Circuit diagram - Click to enlarge

The counter tube requires a high voltage in the region of 700 V. IC1 is a NE555 timer configured as an astable multivibrator switching the BC547C transistor which in turn drives the secondary winding of a 6 V mains transformer. An alternating voltage of around 250 V is produced at the primary side which is then multiplied by the classic voltage multiplier configuration consisting of cascaded capacitors and diodes to produce around 700 V DC. The voltage is fed back to the timer input through resistors R3 and R4 to provide some stability of the output voltage.

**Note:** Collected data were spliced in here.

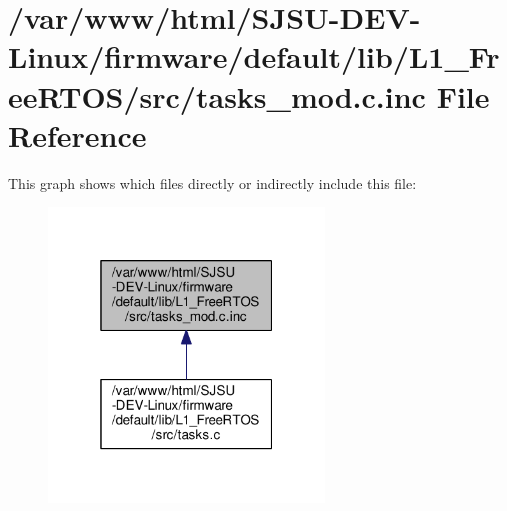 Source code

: \hypertarget{tasks__mod_8c_8inc}{}\section{/var/www/html/\+S\+J\+S\+U-\/\+D\+E\+V-\/\+Linux/firmware/default/lib/\+L1\+\_\+\+Free\+R\+T\+O\+S/src/tasks\+\_\+mod.c.\+inc File Reference}
\label{tasks__mod_8c_8inc}
This graph shows which files directly or indirectly include this file\+:\nopagebreak
\begin{figure}[H]
\begin{center}
\leavevmode
\includegraphics[width=208pt]{d1/d5b/tasks__mod_8c_8inc__dep__incl}
\end{center}
\end{figure}
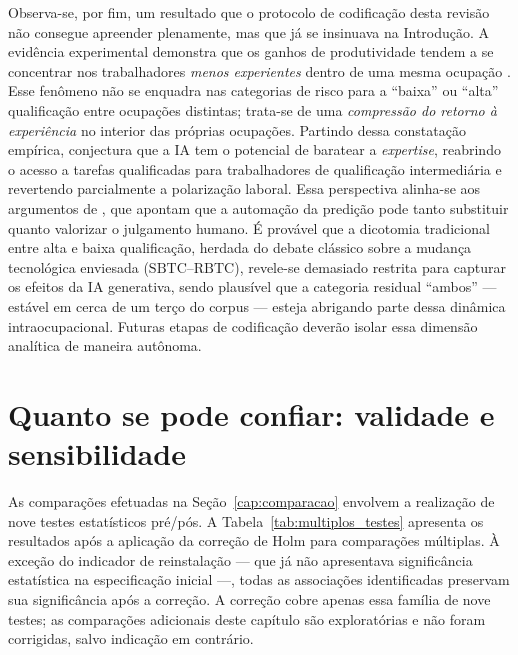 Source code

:Observa-se, por fim, um resultado que o protocolo de codificação desta revisão não consegue apreender plenamente, mas que já se insinuava na Introdução. A evidência experimental demonstra que os ganhos de produtividade tendem a se concentrar nos trabalhadores \emph{menos experientes} dentro de uma mesma ocupação \parencite{noyZhang2023, brynjolfssonLiRaymond2025}. Esse fenômeno não se enquadra nas categorias de risco para a ``baixa'' ou ``alta'' qualificação entre ocupações distintas; trata-se de uma \emph{compressão do retorno à experiência} no interior das próprias ocupações. Partindo dessa constatação empírica, \textcite{autor2024rebuild} conjectura que a IA tem o potencial de baratear a \emph{expertise}, reabrindo o acesso a tarefas qualificadas para trabalhadores de qualificação intermediária e revertendo parcialmente a polarização laboral. Essa perspectiva alinha-se aos argumentos de \textcite{agrawalGansGoldfarb2019}, que apontam que a automação da predição pode tanto substituir quanto valorizar o julgamento humano. É provável que a dicotomia tradicional entre alta e baixa qualificação, herdada do debate clássico sobre a mudança tecnológica enviesada ($\text{SBTC--RBTC}$), revele-se demasiado restrita para capturar os efeitos da IA generativa, sendo plausível que a categoria residual ``ambos'' --- estável em cerca de um terço do corpus --- esteja abrigando parte dessa dinâmica intraocupacional. Futuras etapas de codificação deverão isolar essa dimensão analítica de maneira autônoma.


\section{Quanto se pode confiar: validade e sensibilidade}

As comparações efetuadas na Seção~\ref{cap:comparacao} envolvem a realização de nove testes estatísticos pré/pós. A Tabela~\ref{tab:multiplos_testes} apresenta os resultados após a aplicação da correção de Holm para comparações múltiplas. À exceção do indicador de reinstalação --- que já não apresentava significância estatística na especificação inicial ---, todas as associações identificadas preservam sua significância após a correção. A correção cobre apenas essa família de nove testes; as comparações adicionais deste capítulo são exploratórias e não foram corrigidas, salvo indicação em contrário.

\begin{table}[htbp]
\centering
\caption{Testes pré/pós com correção para comparações múltiplas.}
\label{tab:multiplos_testes}

\end{table}

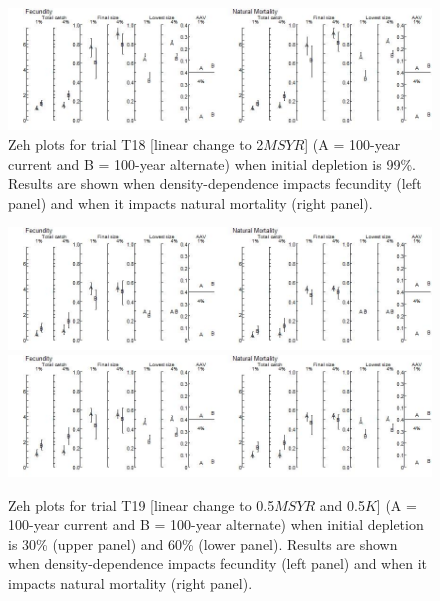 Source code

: \documentclass{article}\usepackage[]{graphicx}\usepackage[]{color}
\providecommand\phantomsection{}
\begin{document}
\begin{landscape}
\begin{figure}[H]
\centering
\includegraphics[]{SC66aRMP10_Part2_T18-D.jpeg}
\caption{
Zeh plots for trial T18
[linear change to 2$MSYR$]
(A = 100-year current and B = 100-year alternate)
when initial depletion is 99\%.
Results are shown when density-dependence impacts fecundity (left panel) and when it impacts natural mortality (right panel).
}
\end{figure}

\clearpage
\phantomsection
{}
\setcounter{figure}{0}


\begin{figure}[H]
\centering
\includegraphics[]{SC66aRMP10_Part2_T19-R.jpeg}
\includegraphics[]{SC66aRMP10_Part2_T19-S.jpeg}
\caption{
Zeh plots for trial T19
[linear change to 0.5$MSYR$ and 0.5$K$]
(A = 100-year current and B = 100-year alternate)
when initial depletion is 30\% (upper panel) and 60\% (lower panel).
Results are shown when density-dependence impacts fecundity (left panel) and when it impacts natural mortality (right panel).
}
\end{figure}




\end{landscape}
\end{document}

The counter tube anode is connected to 700 V via a 10 MΩ protection resistor. In normal operation with no radiation detected there will be no current flowing through the tube and gas filling. When a radiation source is brought close to the tube, ionising radioactive rays pass through it and collide with some gas atoms knocking a few electrons out of their shell; this produces a current pulse from the tube terminal which in turn generates a voltage pulse across the 1 MΩ resistor high enough to trigger IC2. The NE555 effectively amplifies the pulse to produce the familiar tick-tick sound of a Geiger counter from the speaker LS1. An external pulse counter can be connected to K1. A copy of an original Philips Geiger tube data sheet is available at http://sbarth.dyndns.org/seiten/geigerza ehler/18550.pdf. Philips tubes are now made by Centronic (www.centronic.co.uk) and their site contains a useful Geiger selection guide.

 (Elektor Electronics Magazine – 07/2006)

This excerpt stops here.